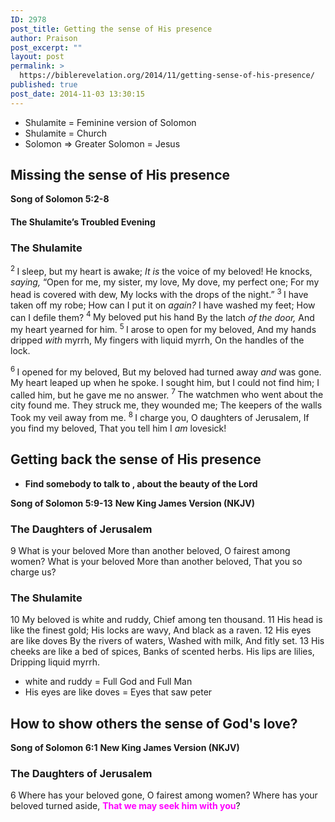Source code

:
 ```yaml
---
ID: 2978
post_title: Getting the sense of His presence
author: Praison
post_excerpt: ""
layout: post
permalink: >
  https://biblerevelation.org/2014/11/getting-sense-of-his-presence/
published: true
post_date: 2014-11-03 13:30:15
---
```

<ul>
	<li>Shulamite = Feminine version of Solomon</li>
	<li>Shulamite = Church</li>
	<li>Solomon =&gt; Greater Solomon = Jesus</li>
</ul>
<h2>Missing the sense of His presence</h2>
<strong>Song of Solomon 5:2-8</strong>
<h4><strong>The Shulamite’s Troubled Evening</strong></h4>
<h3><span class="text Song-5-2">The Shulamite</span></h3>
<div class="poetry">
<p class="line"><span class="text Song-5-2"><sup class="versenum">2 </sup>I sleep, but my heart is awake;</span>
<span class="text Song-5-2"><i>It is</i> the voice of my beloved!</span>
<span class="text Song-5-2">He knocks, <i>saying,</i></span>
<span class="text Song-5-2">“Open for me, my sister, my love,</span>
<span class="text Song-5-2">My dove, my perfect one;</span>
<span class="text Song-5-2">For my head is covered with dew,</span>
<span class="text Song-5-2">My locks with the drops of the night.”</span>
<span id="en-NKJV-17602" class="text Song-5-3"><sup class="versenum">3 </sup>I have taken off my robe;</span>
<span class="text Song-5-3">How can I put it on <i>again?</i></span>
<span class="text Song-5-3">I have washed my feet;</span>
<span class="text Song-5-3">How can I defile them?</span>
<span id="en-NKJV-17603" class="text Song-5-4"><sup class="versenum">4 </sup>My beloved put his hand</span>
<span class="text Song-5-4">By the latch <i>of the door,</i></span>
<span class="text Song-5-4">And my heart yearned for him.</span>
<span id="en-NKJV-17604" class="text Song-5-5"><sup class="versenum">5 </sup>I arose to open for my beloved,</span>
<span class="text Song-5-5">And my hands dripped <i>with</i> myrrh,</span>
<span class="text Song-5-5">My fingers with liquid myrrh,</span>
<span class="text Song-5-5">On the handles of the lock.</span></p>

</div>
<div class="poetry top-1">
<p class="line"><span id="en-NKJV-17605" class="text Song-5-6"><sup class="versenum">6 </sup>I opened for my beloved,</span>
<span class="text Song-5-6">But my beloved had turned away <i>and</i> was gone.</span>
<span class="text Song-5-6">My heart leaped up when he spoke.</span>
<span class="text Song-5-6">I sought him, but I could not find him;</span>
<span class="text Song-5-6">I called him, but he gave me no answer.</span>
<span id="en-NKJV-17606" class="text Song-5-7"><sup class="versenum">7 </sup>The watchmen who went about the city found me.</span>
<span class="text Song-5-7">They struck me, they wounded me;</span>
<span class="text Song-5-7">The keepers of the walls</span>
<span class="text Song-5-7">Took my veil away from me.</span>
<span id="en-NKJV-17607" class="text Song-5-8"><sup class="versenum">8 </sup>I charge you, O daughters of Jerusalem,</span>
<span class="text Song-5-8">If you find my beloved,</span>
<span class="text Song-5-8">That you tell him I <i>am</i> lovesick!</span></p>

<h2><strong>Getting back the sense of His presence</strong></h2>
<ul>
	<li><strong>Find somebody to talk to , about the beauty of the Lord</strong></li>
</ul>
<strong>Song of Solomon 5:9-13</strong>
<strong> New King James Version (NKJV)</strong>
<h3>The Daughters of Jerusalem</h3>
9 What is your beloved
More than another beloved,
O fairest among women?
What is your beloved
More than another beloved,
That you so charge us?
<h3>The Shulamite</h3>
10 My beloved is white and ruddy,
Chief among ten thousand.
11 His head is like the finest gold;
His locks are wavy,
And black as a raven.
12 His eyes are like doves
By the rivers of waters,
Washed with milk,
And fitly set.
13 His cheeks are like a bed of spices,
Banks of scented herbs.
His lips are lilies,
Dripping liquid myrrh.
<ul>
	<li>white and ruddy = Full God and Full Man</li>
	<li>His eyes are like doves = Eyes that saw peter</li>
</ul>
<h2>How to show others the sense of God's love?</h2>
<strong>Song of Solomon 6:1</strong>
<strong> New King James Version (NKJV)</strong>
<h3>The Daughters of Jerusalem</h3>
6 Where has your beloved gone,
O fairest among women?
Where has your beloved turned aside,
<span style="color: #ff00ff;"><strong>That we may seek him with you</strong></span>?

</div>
====
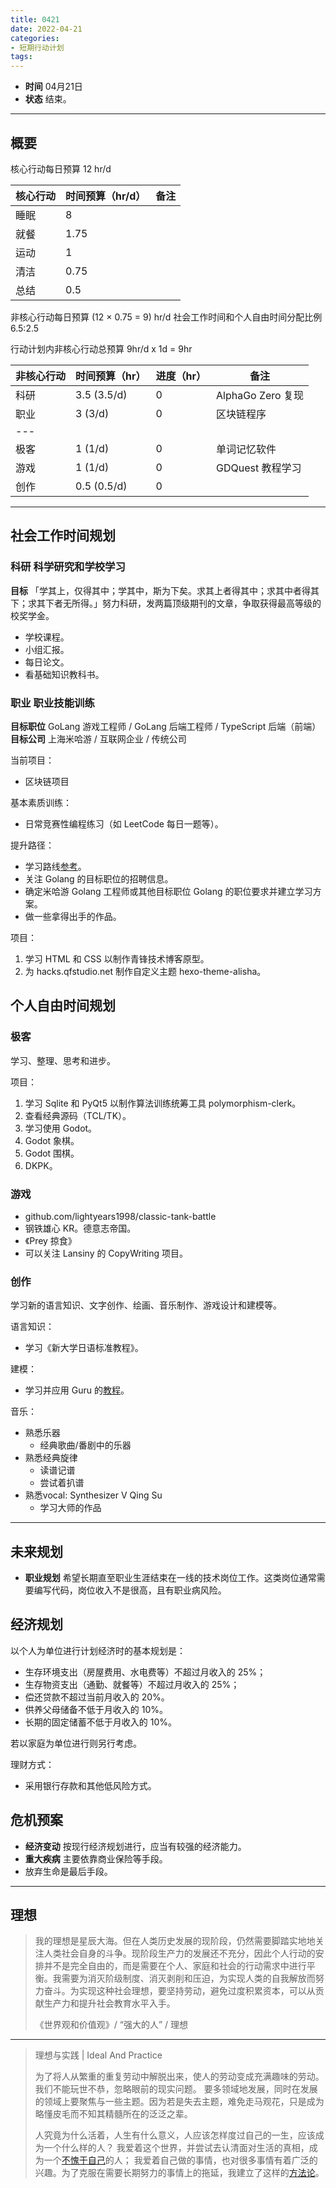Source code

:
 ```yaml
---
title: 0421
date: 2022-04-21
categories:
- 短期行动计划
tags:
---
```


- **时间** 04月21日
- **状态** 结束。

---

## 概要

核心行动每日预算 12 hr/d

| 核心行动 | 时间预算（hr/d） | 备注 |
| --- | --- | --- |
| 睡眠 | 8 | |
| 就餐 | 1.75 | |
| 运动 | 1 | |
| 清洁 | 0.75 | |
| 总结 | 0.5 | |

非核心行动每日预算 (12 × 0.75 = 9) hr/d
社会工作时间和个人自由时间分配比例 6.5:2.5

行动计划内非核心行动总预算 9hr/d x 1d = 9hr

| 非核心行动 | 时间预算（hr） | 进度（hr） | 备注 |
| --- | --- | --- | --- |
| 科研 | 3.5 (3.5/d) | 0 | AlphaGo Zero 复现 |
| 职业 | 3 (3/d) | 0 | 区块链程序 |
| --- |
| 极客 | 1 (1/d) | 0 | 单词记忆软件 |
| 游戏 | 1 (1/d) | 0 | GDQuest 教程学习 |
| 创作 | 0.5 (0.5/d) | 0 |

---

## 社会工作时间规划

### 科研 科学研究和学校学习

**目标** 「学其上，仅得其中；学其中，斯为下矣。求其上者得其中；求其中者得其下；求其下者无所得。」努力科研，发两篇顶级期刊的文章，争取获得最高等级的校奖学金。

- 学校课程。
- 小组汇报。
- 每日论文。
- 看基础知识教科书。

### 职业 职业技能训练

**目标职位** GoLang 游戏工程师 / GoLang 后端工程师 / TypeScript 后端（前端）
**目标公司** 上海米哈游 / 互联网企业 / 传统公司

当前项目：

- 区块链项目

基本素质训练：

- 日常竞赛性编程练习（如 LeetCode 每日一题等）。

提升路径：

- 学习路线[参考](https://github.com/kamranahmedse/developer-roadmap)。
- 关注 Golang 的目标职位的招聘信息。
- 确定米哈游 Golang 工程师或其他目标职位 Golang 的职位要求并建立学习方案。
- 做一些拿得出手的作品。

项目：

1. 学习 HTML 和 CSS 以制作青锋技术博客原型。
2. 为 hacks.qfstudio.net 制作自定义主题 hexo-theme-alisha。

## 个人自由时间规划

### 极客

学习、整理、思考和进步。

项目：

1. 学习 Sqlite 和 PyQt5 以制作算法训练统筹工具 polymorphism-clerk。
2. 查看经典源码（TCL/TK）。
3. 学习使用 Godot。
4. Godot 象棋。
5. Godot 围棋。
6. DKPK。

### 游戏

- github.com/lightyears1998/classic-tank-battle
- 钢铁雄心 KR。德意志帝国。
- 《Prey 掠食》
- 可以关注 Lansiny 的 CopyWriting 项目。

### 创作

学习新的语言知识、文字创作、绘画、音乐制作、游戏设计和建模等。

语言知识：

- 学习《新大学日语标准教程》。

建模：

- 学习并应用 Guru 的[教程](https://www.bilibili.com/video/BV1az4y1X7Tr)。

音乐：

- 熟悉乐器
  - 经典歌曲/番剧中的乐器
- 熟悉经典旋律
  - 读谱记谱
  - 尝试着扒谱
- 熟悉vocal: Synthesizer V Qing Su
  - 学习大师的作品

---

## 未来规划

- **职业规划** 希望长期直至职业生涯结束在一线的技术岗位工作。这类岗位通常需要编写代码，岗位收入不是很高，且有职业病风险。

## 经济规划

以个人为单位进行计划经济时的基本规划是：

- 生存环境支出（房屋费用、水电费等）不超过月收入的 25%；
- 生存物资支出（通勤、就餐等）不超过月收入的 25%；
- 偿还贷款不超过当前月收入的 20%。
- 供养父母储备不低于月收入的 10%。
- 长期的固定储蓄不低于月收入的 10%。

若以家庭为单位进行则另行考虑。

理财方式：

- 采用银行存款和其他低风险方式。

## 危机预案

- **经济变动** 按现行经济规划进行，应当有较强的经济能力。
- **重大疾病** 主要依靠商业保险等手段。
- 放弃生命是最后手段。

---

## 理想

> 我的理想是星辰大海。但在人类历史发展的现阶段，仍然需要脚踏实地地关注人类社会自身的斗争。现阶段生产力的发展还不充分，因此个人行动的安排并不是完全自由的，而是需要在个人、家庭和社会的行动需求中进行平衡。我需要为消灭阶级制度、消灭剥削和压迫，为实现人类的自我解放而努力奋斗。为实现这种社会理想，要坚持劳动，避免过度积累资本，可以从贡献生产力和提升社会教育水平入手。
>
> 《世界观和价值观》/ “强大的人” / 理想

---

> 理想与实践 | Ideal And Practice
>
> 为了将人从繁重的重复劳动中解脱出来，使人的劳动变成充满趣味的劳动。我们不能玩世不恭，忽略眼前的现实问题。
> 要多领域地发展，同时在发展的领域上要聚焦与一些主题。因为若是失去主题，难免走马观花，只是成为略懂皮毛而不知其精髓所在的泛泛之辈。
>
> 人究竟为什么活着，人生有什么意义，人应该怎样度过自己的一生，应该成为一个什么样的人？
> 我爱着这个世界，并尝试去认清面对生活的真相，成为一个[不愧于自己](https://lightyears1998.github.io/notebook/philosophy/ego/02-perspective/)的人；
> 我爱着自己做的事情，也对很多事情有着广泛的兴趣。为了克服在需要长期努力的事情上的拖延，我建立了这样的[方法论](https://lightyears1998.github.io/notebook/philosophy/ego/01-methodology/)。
====
▸ **EXERCISE INSTRUCTIONS**: Make a list of all lines in the data that contain "have".

▸ **OUTPUT OF THE TASK**:
<span id="en-NKJV-17602" class="text Song-5-3"><sup class="versenum">3 </sup>I have taken off my robe;</span>
<span class="text Song-5-3">I have washed my feet;</span>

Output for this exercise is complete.